__Listed records__.
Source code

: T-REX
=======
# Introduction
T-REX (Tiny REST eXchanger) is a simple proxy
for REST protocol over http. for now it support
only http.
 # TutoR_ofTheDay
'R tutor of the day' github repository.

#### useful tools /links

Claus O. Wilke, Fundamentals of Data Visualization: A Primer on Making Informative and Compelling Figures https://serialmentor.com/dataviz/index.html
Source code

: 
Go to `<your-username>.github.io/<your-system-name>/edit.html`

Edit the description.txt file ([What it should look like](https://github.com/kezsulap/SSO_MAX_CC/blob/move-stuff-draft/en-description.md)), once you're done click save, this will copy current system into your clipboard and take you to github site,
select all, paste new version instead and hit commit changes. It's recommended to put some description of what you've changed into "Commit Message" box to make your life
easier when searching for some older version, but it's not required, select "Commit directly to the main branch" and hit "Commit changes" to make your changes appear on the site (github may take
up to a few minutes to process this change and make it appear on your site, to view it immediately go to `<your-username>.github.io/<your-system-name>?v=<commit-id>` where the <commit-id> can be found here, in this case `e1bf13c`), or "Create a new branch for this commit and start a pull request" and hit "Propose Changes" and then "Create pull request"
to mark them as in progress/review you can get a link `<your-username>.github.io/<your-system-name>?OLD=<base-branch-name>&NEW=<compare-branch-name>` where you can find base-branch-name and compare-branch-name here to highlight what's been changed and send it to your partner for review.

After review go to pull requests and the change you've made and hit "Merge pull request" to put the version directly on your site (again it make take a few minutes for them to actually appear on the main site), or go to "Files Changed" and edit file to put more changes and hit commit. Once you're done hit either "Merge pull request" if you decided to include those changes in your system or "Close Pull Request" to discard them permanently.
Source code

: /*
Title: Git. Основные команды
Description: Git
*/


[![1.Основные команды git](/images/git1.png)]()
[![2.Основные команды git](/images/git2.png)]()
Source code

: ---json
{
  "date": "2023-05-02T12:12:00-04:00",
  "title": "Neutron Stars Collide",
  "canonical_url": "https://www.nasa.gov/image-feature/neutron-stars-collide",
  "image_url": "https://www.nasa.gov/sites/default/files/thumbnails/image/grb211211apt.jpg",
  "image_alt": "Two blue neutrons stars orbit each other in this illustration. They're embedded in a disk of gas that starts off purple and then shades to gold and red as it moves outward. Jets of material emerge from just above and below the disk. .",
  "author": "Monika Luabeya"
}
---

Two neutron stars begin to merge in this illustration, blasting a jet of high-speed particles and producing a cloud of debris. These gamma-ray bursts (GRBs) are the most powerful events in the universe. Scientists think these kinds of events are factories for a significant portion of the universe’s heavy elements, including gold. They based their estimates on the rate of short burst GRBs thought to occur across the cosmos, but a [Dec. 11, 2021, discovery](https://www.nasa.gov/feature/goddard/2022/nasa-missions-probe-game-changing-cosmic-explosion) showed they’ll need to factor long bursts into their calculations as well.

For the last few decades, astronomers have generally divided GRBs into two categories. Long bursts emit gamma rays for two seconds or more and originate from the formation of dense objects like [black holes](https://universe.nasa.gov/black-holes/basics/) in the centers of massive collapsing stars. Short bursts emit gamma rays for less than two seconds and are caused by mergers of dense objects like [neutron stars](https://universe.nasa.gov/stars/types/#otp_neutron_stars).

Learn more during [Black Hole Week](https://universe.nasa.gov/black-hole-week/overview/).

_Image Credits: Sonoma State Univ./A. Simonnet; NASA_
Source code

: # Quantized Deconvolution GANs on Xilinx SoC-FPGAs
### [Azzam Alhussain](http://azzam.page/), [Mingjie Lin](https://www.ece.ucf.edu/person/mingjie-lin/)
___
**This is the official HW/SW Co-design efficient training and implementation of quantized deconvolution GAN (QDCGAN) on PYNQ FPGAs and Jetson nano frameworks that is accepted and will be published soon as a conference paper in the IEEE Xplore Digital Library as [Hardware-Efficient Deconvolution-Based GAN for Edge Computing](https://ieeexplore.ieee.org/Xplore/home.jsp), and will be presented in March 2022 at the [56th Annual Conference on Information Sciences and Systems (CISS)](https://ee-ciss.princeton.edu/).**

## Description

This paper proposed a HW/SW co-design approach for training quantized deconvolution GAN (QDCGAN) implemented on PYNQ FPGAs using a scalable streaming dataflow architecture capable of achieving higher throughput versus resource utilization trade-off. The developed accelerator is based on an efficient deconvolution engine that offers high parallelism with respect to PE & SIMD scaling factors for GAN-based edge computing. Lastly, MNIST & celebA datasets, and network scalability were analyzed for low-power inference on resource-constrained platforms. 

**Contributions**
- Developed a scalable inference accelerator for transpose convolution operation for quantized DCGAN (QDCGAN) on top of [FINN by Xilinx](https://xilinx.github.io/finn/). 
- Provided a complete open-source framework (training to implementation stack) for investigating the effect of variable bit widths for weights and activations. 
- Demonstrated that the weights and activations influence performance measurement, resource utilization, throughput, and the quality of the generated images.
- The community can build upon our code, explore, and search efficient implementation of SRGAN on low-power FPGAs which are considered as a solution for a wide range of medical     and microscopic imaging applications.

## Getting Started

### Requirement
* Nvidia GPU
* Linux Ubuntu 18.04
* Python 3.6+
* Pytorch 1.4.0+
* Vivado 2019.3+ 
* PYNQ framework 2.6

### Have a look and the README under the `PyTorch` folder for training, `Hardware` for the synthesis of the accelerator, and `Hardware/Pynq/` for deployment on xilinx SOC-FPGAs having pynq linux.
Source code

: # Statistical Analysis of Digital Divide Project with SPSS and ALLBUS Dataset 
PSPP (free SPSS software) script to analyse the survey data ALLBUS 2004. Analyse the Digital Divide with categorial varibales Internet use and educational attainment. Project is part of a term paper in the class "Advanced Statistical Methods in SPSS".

__Task to complete__.
The output should be exactly the lines from the one containing "### Have a look" to the final line of the listing above, inclusive.

__Solved problem__.
### Have a look and the README under the `PyTorch` folder for training, `Hardware` for the synthesis of the accelerator, and `Hardware/Pynq/` for deployment on xilinx SOC-FPGAs having pynq linux.
Source code

: # Statistical Analysis of Digital Divide Project with SPSS and ALLBUS Dataset 
PSPP (free SPSS software) script to analyse the survey data ALLBUS 2004. Analyse the Digital Divide with categorial varibales Internet use and educational attainment. Project is part of a term paper in the class "Advanced Statistical Methods in SPSS".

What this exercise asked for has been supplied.